WHAT THE TASK REQUIRES » Below is some material. Set down exactly the line where "### 2.1 VS 工程（兼容 MT3 旧流程）" appears and all lines after it, and stop at the last line.

DATA RECORDS »
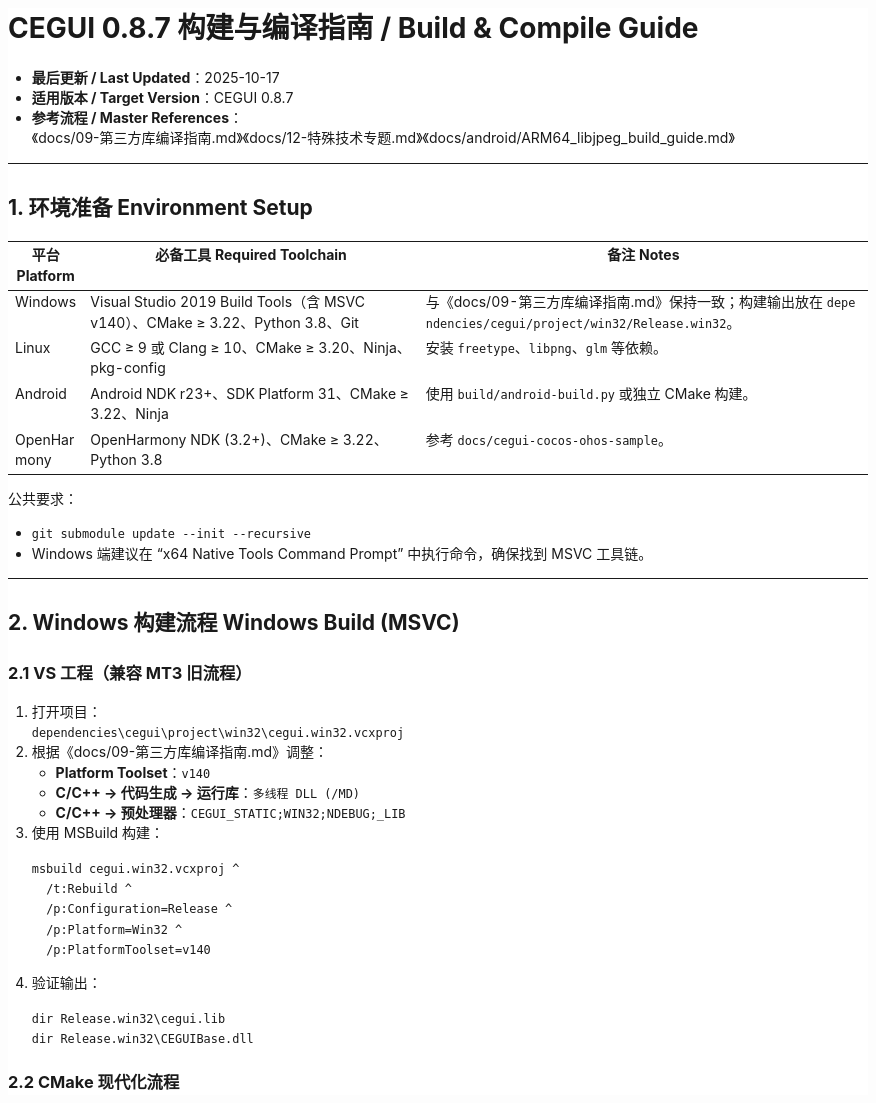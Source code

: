 # CEGUI 0.8.7 构建与编译指南 / Build & Compile Guide

- **最后更新 / Last Updated**：2025-10-17
- **适用版本 / Target Version**：CEGUI 0.8.7
- **参考流程 / Master References**：  
  《docs/09-第三方库编译指南.md》《docs/12-特殊技术专题.md》《docs/android/ARM64_libjpeg_build_guide.md》

---

## 1. 环境准备 Environment Setup

| 平台 Platform | 必备工具 Required Toolchain | 备注 Notes |
|---------------|-----------------------------|-----------|
| Windows | Visual Studio 2019 Build Tools（含 MSVC v140）、CMake ≥ 3.22、Python 3.8、Git | 与《docs/09-第三方库编译指南.md》保持一致；构建输出放在 `dependencies/cegui/project/win32/Release.win32`。 |
| Linux | GCC ≥ 9 或 Clang ≥ 10、CMake ≥ 3.20、Ninja、pkg-config | 安装 `freetype`、`libpng`、`glm` 等依赖。 |
| Android | Android NDK r23+、SDK Platform 31、CMake ≥ 3.22、Ninja | 使用 `build/android-build.py` 或独立 CMake 构建。 |
| OpenHarmony | OpenHarmony NDK (3.2+)、CMake ≥ 3.22、Python 3.8 | 参考 `docs/cegui-cocos-ohos-sample`。 |

公共要求：
- `git submodule update --init --recursive`
- Windows 端建议在 “x64 Native Tools Command Prompt” 中执行命令，确保找到 MSVC 工具链。

---

## 2. Windows 构建流程 Windows Build (MSVC)

### 2.1 VS 工程（兼容 MT3 旧流程）

1. 打开项目：  
   `dependencies\cegui\project\win32\cegui.win32.vcxproj`
2. 根据《docs/09-第三方库编译指南.md》调整：
   - **Platform Toolset**：`v140`
   - **C/C++ → 代码生成 → 运行库**：`多线程 DLL (/MD)`
   - **C/C++ → 预处理器**：`CEGUI_STATIC;WIN32;NDEBUG;_LIB`
3. 使用 MSBuild 构建：
   ```batch
   msbuild cegui.win32.vcxproj ^
     /t:Rebuild ^
     /p:Configuration=Release ^
     /p:Platform=Win32 ^
     /p:PlatformToolset=v140
   ```
4. 验证输出：
   ```batch
   dir Release.win32\cegui.lib
   dir Release.win32\CEGUIBase.dll
   ```

### 2.2 CMake 现代化流程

SOLUTION »
### 2.1 VS 工程（兼容 MT3 旧流程）

1. 打开项目：  
   `dependencies\cegui\project\win32\cegui.win32.vcxproj`
2. 根据《docs/09-第三方库编译指南.md》调整：
   - **Platform Toolset**：`v140`
   - **C/C++ → 代码生成 → 运行库**：`多线程 DLL (/MD)`
   - **C/C++ → 预处理器**：`CEGUI_STATIC;WIN32;NDEBUG;_LIB`
3. 使用 MSBuild 构建：
   ```batch
   msbuild cegui.win32.vcxproj ^
     /t:Rebuild ^
     /p:Configuration=Release ^
     /p:Platform=Win32 ^
     /p:PlatformToolset=v140
   ```
4. 验证输出：
   ```batch
   dir Release.win32\cegui.lib
   dir Release.win32\CEGUIBase.dll
   ```

### 2.2 CMake 现代化流程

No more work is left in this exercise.